14. TRABALHO E PROPRIEDADE

O processo histórico — aqui apresentado com brevidade — que indubiamente já saiu da sua fase inicial, mas continua ainda e tende mesmo para se tornar extensivo às relações entre nações e continentes, exige um esclarecimento também sob um outro ponto de vista. Quando se fala da antinomia entre trabalho e capital não se trata, como é evidente, apenas de conceitos abstractos e de «forças anónimas» que agem na produção económica. Por detrás de um e de outro dos dois conceitos há homens, os homens vivos e concretos. De um lado, aqueles que executam o trabalho sem serem proprietários dos meios de produção; e do outro lado, aqueles que desempenham a função de patrões e empresários e que são os proprietários de tais meios, ou então representam os proprietários. E assim, portanto, vem inserir-se no conjunto deste difícil processo histórico, desde o início, o problema da propriedade. A Encíclica Rerum Novarum, que tem por tema a questão social, põe em realce também este problema, recordando e confirmando a doutrina da Igreja sobre a propriedade e sobre o direito de propriedade privada, mesmo quando se trata dos meios de produção. E a Encíclica Mater et Magistra fez a mesma coisa.

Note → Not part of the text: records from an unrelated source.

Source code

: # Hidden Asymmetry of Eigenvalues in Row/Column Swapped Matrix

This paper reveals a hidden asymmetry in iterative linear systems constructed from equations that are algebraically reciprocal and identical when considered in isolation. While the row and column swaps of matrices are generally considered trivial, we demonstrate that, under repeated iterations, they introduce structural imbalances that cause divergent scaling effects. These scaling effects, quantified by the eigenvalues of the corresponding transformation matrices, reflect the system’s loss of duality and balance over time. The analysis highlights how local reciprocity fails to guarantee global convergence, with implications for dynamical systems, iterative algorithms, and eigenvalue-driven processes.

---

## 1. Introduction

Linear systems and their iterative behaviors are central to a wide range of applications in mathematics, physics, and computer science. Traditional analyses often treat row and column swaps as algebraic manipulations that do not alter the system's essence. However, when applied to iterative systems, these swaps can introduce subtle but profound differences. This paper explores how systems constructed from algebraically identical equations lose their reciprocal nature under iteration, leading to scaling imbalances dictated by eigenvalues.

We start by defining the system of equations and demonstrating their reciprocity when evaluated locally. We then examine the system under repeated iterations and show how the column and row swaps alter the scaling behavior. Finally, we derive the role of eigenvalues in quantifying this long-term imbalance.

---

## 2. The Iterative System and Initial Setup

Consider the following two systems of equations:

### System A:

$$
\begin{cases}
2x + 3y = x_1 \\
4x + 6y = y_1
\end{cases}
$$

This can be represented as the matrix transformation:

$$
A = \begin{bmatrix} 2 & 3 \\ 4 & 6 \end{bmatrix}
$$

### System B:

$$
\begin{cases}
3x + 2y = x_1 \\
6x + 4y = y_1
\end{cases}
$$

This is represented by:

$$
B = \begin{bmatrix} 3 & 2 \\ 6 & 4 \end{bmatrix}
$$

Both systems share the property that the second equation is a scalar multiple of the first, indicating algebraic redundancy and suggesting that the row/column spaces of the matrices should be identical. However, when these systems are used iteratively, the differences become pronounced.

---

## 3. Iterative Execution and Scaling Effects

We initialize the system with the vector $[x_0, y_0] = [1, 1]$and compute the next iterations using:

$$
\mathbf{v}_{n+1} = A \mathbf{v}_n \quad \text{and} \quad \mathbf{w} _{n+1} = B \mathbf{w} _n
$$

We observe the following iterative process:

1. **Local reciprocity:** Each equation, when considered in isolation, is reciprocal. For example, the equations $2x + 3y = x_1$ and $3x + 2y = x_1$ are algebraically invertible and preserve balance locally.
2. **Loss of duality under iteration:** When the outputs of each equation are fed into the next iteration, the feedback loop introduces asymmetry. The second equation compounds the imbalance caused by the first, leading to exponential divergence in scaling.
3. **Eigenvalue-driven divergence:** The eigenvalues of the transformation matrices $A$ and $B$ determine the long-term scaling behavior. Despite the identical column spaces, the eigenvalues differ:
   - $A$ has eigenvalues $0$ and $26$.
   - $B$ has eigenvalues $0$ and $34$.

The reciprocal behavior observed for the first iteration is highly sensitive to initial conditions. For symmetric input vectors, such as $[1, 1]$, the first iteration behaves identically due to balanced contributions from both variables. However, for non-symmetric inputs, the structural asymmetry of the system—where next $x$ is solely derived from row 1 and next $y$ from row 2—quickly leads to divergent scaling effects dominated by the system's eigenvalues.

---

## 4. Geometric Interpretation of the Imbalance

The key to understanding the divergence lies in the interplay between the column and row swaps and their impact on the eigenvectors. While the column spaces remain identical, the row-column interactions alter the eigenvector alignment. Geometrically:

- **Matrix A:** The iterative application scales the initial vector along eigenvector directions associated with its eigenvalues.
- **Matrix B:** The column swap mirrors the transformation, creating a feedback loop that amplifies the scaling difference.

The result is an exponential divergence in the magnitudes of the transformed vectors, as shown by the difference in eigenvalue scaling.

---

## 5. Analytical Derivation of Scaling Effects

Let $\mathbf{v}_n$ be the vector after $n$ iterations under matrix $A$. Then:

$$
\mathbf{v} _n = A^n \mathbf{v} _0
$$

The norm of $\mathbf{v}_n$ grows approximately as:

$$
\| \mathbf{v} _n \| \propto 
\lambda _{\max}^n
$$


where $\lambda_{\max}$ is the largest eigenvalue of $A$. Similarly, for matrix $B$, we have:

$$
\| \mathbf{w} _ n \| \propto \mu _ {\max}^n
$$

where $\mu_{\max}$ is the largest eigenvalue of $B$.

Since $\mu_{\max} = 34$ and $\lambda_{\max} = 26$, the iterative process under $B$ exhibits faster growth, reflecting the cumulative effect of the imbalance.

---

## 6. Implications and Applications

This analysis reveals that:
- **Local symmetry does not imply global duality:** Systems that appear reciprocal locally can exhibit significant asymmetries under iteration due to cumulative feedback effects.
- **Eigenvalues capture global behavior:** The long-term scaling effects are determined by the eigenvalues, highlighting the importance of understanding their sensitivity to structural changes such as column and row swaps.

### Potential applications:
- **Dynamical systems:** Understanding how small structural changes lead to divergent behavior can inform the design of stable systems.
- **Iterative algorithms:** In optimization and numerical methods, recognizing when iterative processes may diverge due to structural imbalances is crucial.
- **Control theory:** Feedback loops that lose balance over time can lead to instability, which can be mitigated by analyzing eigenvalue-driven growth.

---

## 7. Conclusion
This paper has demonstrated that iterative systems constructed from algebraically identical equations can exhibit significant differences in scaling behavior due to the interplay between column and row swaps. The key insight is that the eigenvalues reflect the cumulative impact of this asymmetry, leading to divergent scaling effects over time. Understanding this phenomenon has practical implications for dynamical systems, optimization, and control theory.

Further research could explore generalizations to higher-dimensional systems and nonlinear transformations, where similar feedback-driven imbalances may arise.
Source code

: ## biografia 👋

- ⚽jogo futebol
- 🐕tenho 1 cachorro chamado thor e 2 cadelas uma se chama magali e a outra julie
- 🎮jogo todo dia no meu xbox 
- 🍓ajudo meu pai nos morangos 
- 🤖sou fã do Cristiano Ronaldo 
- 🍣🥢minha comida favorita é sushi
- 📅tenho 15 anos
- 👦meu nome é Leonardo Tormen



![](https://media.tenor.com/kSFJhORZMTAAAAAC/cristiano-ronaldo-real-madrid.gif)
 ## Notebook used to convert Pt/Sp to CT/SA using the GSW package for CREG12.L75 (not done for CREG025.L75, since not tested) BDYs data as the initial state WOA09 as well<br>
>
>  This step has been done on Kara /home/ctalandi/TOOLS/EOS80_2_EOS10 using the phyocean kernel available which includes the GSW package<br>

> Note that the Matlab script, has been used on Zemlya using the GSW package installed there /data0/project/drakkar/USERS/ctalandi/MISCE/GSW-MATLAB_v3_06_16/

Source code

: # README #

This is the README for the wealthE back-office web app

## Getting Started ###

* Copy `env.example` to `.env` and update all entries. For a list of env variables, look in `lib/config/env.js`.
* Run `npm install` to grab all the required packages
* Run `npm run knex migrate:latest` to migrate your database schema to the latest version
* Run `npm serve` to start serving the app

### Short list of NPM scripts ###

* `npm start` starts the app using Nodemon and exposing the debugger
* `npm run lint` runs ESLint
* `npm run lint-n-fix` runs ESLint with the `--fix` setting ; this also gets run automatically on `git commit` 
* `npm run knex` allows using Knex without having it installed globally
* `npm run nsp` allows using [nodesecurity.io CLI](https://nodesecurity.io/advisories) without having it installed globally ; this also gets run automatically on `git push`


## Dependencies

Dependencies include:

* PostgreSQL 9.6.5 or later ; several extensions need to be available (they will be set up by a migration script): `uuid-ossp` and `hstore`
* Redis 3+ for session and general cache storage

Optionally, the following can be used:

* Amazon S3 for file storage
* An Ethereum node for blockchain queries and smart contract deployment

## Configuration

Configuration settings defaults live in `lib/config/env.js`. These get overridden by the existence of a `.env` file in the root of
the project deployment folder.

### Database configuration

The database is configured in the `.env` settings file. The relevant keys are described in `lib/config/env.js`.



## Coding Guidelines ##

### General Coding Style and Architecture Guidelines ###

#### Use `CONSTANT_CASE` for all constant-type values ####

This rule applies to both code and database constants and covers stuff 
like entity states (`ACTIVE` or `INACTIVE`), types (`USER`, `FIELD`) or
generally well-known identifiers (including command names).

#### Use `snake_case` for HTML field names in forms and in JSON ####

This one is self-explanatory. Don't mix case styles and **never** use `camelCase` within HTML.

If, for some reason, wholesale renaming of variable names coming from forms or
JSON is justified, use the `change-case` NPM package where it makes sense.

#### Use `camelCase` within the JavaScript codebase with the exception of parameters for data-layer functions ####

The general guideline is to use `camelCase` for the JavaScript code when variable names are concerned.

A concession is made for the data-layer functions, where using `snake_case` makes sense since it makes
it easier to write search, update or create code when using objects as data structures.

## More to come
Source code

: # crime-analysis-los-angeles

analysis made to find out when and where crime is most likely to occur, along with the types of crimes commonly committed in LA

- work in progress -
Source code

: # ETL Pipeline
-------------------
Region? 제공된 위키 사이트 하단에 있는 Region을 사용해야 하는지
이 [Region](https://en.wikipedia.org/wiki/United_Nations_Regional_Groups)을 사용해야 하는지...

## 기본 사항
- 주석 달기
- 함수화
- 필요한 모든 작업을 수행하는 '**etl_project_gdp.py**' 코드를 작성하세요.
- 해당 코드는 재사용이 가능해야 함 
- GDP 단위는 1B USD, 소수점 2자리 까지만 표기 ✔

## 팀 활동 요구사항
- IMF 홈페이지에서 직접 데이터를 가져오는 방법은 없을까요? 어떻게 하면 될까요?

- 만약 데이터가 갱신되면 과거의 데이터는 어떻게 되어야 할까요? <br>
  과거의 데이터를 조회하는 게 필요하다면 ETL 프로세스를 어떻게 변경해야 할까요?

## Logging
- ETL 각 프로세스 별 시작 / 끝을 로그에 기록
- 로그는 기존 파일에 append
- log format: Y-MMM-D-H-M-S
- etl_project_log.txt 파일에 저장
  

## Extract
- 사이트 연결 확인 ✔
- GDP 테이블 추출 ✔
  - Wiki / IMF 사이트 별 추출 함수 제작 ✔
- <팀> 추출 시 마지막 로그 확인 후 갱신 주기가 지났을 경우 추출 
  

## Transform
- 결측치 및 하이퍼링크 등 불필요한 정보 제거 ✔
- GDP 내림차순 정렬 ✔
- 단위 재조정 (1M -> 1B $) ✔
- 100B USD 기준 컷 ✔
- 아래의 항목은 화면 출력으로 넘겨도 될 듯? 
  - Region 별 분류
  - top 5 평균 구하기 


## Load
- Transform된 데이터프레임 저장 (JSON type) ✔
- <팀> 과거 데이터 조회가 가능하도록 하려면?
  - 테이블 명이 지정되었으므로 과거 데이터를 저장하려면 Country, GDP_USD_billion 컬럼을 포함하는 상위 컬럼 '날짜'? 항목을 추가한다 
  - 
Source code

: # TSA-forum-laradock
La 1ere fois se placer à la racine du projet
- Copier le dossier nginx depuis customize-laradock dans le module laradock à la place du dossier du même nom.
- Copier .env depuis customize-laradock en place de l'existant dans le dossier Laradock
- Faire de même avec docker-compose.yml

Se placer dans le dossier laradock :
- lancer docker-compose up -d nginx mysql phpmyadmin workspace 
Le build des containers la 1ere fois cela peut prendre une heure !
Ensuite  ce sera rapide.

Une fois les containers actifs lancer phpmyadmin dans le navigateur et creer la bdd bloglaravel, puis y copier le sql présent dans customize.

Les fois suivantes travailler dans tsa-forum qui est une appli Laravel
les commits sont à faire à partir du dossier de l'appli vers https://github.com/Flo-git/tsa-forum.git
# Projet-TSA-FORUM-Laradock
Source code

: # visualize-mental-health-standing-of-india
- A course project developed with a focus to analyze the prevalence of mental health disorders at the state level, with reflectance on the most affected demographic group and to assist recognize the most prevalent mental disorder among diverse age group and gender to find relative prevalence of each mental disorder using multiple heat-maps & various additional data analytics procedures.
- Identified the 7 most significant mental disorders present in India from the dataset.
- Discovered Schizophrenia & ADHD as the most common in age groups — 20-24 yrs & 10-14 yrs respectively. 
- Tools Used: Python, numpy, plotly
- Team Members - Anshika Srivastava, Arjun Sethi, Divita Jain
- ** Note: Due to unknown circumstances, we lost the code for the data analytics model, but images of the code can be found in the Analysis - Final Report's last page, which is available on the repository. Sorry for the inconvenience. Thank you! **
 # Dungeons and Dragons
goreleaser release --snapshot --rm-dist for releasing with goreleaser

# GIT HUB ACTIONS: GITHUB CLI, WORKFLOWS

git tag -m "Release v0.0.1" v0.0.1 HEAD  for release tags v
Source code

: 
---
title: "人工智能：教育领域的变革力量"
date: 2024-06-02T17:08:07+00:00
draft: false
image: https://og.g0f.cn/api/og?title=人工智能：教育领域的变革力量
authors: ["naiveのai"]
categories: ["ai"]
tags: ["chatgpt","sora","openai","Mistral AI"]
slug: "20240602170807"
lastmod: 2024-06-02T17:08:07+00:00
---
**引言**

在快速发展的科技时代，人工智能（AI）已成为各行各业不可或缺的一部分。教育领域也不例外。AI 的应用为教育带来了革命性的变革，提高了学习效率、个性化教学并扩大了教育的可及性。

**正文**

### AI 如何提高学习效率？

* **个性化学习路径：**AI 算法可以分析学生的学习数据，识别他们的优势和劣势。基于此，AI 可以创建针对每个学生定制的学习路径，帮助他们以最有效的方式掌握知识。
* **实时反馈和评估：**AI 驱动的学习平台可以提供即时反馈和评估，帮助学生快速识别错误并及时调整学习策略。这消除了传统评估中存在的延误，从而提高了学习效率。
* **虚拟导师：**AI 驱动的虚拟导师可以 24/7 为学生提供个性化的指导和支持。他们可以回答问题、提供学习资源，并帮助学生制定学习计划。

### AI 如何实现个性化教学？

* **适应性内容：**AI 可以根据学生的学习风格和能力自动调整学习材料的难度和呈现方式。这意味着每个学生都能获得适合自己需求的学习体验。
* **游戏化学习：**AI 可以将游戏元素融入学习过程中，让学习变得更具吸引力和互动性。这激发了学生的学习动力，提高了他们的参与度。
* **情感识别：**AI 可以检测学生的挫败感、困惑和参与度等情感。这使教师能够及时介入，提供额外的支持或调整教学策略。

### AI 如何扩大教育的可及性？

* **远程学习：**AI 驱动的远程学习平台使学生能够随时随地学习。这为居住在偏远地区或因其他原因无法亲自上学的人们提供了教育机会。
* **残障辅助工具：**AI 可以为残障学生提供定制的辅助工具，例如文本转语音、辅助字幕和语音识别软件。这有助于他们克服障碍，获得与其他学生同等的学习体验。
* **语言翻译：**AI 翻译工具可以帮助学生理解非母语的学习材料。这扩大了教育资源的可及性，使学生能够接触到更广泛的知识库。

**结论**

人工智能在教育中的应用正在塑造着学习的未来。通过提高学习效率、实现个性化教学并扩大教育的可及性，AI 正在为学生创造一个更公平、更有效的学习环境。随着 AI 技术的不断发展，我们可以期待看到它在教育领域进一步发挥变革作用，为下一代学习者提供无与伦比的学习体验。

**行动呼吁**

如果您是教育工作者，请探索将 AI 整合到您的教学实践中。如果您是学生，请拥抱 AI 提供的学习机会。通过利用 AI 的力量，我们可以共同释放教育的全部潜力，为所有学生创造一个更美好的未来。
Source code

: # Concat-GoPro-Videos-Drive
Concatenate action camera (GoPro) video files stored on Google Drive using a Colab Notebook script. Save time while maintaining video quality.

O princípio a que se alude, conforme foi então recordado e como continua a ser ensinado pela Igreja, diverge radicalmente do programa do colectivismo, proclamado pelo marxismo e realizado em vários países do mundo, nos decénios que se seguiram à publicação da Encíclica de Leão XIII. E, ao mesmo tempo, ele difere também do programa do capitalismo, tal como foi posto em prática pelo liberalismo e pelos sistemas políticos que se inspiram no mesmo liberalismo. Neste segundo caso, a diferença está na maneira de compreender o direito de propriedade, precisamente. A tradição cristã nunca defendeu tal direito como algo absoluto e intocável; pelo contrário, sempre o entendeu no contexto mais vasto do direito comum de todos a utilizarem os bens da criação inteira: o direito à propriedade privada está subordinado ao direito ao uso comum, subordinado à destinação universal dos bens.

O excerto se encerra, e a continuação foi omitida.